Nancy è in Colombia dal 2017, Camila dal 2015, entrambe sono madri ma con situazioni molto diverse. La prima è diventata madre in Colombia e il suo compagno (colombiano) la prostituisce e la tiene in un regime di schiavitù de facto. Lui ha 15 anni più di Nancy, ha scontato una pena decennale in carcere per tentato omicidio, è paziente psichiatrico, tossicodipendente: tutte cose che aveva nascosto a Nancy all’inizio della loro relazione.
Camila era già madre di due bambini quando ha deciso di partire, il neonato è rimasto in Venezuela con sua cugina (Camila è orfana di padre e madre) e lei ha viaggiato con la piccola di due anni in braccio. Entrambe hanno fatto tappa a Cúcuta prima di atti arrivare a stabilirsi a Bogotá. Covid o non Covid, la mattina quando si svegliano sanno che dovranno trovare almeno 3 clienti per pagare tutte le spese di alloggio, alimentazione, droga (nel caso di Nancy) e babysitting (nel caso di Camila).

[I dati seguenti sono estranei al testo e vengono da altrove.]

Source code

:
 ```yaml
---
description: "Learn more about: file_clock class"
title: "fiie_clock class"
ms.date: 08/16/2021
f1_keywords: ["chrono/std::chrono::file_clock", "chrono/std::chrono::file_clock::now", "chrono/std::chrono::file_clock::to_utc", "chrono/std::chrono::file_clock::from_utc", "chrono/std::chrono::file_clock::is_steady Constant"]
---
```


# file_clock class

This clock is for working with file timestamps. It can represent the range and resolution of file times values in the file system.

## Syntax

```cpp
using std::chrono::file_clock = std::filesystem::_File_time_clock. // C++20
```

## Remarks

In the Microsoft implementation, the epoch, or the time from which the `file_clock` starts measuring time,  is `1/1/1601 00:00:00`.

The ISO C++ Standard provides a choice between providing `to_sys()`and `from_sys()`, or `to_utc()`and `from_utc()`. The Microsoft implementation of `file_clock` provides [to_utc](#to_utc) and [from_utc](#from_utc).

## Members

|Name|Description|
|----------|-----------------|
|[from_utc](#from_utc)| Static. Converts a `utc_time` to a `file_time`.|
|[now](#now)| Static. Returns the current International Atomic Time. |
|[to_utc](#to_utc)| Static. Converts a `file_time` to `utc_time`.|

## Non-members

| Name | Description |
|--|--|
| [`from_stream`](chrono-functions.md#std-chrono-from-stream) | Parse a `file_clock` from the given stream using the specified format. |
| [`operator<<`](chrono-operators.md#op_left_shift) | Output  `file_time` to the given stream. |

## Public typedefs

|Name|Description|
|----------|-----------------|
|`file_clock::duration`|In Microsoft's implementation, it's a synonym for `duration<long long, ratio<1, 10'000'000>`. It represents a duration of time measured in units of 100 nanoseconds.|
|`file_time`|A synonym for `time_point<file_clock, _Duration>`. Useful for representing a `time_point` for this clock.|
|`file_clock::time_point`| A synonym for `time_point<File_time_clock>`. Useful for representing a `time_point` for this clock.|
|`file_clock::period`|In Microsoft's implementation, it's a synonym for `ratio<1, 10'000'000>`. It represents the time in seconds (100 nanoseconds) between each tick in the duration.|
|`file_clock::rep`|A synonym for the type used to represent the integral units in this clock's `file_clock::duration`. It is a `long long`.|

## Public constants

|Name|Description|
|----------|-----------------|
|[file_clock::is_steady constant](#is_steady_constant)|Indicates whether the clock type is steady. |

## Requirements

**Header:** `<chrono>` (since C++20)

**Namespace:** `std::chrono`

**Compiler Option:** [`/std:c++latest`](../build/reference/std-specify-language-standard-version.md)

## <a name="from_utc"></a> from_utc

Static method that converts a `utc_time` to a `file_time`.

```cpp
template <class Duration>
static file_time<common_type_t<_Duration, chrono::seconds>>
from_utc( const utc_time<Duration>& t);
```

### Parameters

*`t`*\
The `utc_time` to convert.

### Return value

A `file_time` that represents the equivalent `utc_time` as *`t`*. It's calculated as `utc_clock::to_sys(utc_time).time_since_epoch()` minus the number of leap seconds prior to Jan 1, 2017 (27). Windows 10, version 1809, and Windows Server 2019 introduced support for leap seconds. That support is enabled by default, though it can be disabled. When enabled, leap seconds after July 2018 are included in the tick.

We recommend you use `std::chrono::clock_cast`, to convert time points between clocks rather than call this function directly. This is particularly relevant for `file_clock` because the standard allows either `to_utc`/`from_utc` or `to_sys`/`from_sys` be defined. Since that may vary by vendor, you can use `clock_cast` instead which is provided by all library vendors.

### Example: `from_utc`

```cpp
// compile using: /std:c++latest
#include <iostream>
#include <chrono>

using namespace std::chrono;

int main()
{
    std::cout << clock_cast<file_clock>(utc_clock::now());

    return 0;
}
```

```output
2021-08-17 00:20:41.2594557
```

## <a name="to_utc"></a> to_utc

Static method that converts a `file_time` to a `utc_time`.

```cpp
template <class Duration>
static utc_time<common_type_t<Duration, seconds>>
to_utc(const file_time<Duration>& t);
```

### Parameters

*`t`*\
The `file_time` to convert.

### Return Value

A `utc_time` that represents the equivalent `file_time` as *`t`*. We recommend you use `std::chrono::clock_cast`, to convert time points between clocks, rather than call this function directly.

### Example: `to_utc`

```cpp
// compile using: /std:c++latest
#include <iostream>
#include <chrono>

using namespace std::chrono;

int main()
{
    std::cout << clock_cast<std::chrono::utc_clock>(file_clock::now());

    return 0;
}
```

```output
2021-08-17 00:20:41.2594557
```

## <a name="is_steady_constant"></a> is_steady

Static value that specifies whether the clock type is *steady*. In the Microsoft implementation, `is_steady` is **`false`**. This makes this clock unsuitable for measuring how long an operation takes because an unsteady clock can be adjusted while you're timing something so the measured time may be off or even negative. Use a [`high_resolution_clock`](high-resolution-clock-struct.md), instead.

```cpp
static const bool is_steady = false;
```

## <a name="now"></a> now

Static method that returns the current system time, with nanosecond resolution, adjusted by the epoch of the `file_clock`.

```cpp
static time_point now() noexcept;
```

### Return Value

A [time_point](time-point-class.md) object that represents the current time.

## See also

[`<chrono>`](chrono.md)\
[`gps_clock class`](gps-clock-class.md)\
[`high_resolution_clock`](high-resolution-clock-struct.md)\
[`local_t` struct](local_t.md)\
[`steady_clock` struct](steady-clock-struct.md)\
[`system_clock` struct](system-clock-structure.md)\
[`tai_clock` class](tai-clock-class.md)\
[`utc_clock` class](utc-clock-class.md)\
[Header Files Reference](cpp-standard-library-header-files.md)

Un cliente paga per el rato (circa 20 minuti) la cifra di 30mila pesos colombiani (7 euro) ma 6mila vanno all’hotel di turno che offre le stanze per consumare il rapporto. Nancy e Camila vivono come la maggior parte dei migranti venezuelani in quelli che vengono chiamati pagadiario: fatiscenti complessi abitativi dove si paga giornalmente una quota per usufruire di un letto in camerata o di un monolocale. I prezzi variano dai 6mila pesos a persona (camerata) a 30mila per gli ambienti più grandi dove vivono le famiglie (questo è il caso di Nancy e Camila).
Entrambe vivono una morte in vita e mi confermano che l’unica luce in questo buio sono i loro figli.
Queste sono solo due delle migliaia di storie delle donne della diaspora venezuelana costrette, in Colombia e non solo, ad una vita che non è tale. Se a questo aggiungiamo che in Colombia la giustizia tratta e vede le donne così come gli uomini vedono e trattano le donne, possiamo capire il grado di estrema violazione dei diritti umani fondamentali a cui queste donne e bambine sono sottoposte.